[Extracted records]
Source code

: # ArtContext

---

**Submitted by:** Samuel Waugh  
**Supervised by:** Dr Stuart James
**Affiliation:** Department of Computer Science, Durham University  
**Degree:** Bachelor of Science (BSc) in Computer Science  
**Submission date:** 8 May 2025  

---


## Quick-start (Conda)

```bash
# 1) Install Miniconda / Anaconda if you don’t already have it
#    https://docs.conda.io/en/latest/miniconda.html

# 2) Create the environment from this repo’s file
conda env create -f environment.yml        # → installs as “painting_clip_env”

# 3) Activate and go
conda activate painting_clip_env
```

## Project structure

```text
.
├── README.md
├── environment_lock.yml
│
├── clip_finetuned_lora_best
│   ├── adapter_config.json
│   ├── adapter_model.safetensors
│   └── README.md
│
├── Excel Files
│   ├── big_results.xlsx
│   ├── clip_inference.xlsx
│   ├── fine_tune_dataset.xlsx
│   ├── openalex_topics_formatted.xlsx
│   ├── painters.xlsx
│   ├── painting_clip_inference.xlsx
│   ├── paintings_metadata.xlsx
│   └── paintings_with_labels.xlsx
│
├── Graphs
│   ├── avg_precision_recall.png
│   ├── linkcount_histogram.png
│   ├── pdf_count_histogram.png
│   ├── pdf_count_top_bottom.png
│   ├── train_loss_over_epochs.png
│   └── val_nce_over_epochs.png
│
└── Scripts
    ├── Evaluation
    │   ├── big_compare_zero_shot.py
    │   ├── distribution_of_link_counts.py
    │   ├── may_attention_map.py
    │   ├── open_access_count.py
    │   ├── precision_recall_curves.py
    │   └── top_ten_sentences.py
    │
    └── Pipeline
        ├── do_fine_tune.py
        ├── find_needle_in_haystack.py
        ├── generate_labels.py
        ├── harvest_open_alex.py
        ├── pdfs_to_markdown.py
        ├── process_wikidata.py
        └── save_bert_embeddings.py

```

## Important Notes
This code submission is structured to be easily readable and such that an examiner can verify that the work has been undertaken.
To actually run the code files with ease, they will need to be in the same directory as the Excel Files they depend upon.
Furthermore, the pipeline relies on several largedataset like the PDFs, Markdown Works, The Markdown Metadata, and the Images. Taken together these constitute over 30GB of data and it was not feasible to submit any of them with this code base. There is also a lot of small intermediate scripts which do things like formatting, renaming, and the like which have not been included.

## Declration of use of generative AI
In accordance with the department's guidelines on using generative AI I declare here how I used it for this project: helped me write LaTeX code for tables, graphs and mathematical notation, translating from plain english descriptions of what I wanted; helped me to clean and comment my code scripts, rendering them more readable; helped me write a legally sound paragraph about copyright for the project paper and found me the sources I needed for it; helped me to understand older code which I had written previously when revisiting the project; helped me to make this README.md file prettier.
[/Extracted records]
• [Work request]: Filter the data above, keeping only lines that include the string "Excel".

• [Written answer]:
├── Excel Files
To actually run the code files with ease, they will need to be in the same directory as the Excel Files they depend upon.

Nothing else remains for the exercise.